The weather this month has been warm enough for many of the kids to strip off most of their layers including their footwear. It was only towards the end of the month that we began to notice signs of autumn. When we asked the kids how they knew the season had changed, they responded with answers like “the leaves are falling”, “the leaves are changing colors”, “the days are darker”, and “we are wearing more clothes”.
The children delighted in the many mushrooms we observed this month. They often requested the magnifying glasses to study the orange coral mushrooms, the shelf mushrooms and the molds on the ground. We gently touched the different mushrooms, noticing how each of them felt differently. We emphasized to the children that we never eat or nibble any of the mushrooms that we find in the forest, as a safety precaution against possible exuberant tasting..

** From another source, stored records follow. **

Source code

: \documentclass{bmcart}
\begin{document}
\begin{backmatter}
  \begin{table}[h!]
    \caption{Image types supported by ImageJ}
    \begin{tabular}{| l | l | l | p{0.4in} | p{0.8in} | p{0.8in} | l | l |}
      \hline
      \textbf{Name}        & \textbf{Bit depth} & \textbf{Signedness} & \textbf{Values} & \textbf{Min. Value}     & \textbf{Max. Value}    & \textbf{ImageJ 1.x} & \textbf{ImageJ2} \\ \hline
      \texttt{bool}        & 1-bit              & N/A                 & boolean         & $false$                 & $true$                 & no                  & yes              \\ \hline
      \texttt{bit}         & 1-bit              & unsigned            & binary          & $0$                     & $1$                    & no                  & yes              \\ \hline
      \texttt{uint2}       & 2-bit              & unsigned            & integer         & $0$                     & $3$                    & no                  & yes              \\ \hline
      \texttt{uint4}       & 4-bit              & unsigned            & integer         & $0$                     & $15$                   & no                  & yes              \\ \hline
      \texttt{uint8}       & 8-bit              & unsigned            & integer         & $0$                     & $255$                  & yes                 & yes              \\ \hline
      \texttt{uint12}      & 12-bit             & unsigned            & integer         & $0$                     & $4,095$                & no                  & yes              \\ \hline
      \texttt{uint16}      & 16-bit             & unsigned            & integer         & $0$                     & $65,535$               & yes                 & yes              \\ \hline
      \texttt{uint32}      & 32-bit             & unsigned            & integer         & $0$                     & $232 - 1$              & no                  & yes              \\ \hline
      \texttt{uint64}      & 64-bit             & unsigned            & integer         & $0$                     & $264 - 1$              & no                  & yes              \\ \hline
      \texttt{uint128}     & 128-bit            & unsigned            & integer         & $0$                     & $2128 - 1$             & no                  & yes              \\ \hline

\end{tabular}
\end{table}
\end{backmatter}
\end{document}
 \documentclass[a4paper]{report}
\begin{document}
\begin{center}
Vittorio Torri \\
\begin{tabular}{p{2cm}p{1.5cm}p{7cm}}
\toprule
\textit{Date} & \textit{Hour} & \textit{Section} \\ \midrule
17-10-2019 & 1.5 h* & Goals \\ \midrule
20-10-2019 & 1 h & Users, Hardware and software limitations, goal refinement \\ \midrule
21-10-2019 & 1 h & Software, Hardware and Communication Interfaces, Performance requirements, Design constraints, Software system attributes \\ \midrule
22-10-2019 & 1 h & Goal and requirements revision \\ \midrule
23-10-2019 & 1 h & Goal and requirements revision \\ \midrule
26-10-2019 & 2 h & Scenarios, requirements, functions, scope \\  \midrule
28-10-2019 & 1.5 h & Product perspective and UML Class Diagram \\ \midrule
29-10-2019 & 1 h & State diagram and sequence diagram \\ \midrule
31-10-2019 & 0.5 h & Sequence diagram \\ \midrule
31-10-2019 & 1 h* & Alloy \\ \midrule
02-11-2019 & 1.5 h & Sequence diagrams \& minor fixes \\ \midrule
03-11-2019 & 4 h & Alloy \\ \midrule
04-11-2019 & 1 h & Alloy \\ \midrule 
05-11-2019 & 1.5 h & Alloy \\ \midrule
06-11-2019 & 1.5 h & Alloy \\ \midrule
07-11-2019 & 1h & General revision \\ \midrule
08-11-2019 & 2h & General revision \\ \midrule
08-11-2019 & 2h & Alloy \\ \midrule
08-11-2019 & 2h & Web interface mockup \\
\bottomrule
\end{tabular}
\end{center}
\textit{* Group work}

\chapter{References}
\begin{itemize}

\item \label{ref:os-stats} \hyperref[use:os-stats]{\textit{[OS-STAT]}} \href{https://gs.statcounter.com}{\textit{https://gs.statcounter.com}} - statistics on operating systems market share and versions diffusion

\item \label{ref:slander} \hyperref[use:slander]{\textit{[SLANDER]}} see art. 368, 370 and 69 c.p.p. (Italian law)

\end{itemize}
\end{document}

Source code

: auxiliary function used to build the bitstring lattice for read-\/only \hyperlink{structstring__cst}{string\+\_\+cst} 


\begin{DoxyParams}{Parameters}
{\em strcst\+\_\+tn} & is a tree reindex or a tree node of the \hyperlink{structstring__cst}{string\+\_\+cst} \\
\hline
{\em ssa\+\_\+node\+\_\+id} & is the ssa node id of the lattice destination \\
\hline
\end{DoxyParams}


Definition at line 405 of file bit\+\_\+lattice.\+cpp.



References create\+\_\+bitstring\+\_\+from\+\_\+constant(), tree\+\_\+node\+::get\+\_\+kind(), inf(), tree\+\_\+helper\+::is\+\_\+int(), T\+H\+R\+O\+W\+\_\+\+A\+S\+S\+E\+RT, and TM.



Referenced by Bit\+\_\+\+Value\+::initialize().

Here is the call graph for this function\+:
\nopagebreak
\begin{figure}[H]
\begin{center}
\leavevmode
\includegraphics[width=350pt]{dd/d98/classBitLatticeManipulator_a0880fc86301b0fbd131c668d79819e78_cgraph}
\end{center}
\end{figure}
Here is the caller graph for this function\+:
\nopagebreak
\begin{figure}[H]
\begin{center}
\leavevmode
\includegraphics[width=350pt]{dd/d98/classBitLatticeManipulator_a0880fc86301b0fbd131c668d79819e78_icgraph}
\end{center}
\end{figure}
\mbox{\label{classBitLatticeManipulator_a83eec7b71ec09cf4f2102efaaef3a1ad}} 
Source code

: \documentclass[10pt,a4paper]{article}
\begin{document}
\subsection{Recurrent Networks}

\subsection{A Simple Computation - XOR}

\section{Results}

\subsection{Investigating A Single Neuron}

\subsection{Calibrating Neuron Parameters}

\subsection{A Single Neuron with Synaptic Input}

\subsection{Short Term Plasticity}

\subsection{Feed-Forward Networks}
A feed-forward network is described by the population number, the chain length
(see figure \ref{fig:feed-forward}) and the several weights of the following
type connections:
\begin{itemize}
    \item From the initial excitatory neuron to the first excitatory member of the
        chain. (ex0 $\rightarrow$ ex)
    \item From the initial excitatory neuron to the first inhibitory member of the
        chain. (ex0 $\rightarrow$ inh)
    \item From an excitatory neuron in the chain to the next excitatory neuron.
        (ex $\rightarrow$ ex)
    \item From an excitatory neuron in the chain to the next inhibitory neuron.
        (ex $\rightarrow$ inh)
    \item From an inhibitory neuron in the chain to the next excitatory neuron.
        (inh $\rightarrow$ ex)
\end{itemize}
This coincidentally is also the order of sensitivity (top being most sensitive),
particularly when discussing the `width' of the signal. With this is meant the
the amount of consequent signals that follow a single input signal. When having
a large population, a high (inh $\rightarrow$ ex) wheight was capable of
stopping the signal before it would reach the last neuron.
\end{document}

We noticed a deep layer of debris on the forest floor due to all of the douglas fir, hemlock and red cedar needles falling from the canopy. The children spent time drawing designs in the debris. We talked about how everything that falls on the forest floor eventually becomes dirt. As the children explored through deeper digging, they noticed that the dirt under the surface not only looked and felt different from place to place but it also smelled different. As we moved the debris around, we discovered tiny sprouts and marveled over how those babies would one day become big adult plants.
The increasing dampness in the forest also led to more obvious examples of decomposition as the children explored pulling bark off of fallen trees and breaking apart soft decaying logs. Under the bark we often saw that there was a soft layer of what looked like dirt (sawdust) and we asked the kids what they thought it was. Upon further study, they noticed clues to insect activity and deduced that the insects had chewed the wood. In some logs we found termites and it reinforced what the children had guessed. Some of the alder wood is so decayed that it can be grabbed by the handful and water squeezed out of it. We talk about how and why there is water in the wood and this led to conversations about what causes things to decompose.
We have seen and heard lots of animal activity. We saw lots of evidence of moles working under the dirt and we saw our resident bunny several times. One day we saw a salamander moving across the trail and we got a close look at it before it scrambled away. It was a good opportunity to explain to the children why we do not handle amphibians, since their skin is so permeable we could unintentionally injure them with whatever is on our hands such as hand sanitizer, bug spray or antibacterial soap. We have also heard many pacific tree frogs, our native douglas fir squirrel and ravens. We saw several of our famously large banana slugs, which are our only native slug species. We’ve found many of our two native millipede species, the black with yellow spots and the smaller brown one. We encourage children to use a leaf as a scoop to pick them up so their fingers don’t accidentally crush the tiny creatures. The children have been learning about habitat and often want to build one in our bug box for the millipedes. (We take the lid off our “bug” boxes so that creatures don’t accidentally get left in them at the end of the day).
We have made a lot of forest tea. Each day I bring a thermos of hot water and the children leisurely collect edible forest forage and drop it in the water for our homemade tea. Before picking each leaf we encourage the children to make sure there is no layer of dirt on it and to examine the underside of the leaf to make sure no animals are making their home under that leaf. We also require the children to be able to identify the plant they are dropping into the water, encouraging the older children to teach when the younger ones don’t know or forget. This month’s forest tea blend includes lots of huckleberries, sword fern, lichen and red cedar fronds.
We provide chunky chalk for the children and they love to draw on the bark, noting the different textures of various trees. We also set out artists paintbrushes with a bowl of water and the kids create ephemeral drawings on our fire circle stumps or overlay their colorful chalk drawings with strokes of water. They notice that the chalk marks turn darker when wet. The children spent a long time elaborately decorating one of their favorite climbing logs (the “airplane”), singing loudly as they worked together.
There has been lots of rich imagination play this month. We have gone on many adventures by way of airplane and train. The children have enjoyed pretending they are kittens, wolves and owls. One day we engaged in spontaneous Forest Yoga as each child made up a pose and all the other children copied it. We’ve had ballet shows with costumes such as fir branch bracelets, belts and tutus. We played forest baseball with sticks and cones. We have built little stick houses and villages. On many days we played our nature memory game “What’s Missing?” Many cakes, muffins and cookies were concocted in a play area the children call “the bakery”.
We have a musical instrument bin that sits out so the children can spontaneously grab an instrument whenever they choose. This month we witnessed a lot of joyous music-making. We sing our Cedarsong songs and also enjoy making up alternate silly words to some of our songs.
In the first month of school we often have to remind our children of the Cedarsong Rules of Kindness and Rules of Safety. The basic rules of kindness are: No hitting, No grabbing, No pushing and No mean words. We also do not allow any exclusionary behavior, striving to create a cooperative and supportive tribe vibe. The most basic safety rule is that “you must always be able to see a teacher and a teacher must always be able to see you”.
Often we just lie on the ground and gaze into the forest canopy, watching the tress sway. One day, while lying on the ground next to a five year old, I heard her sigh deeply and quietly say to herself “I love nature”. My heart soared.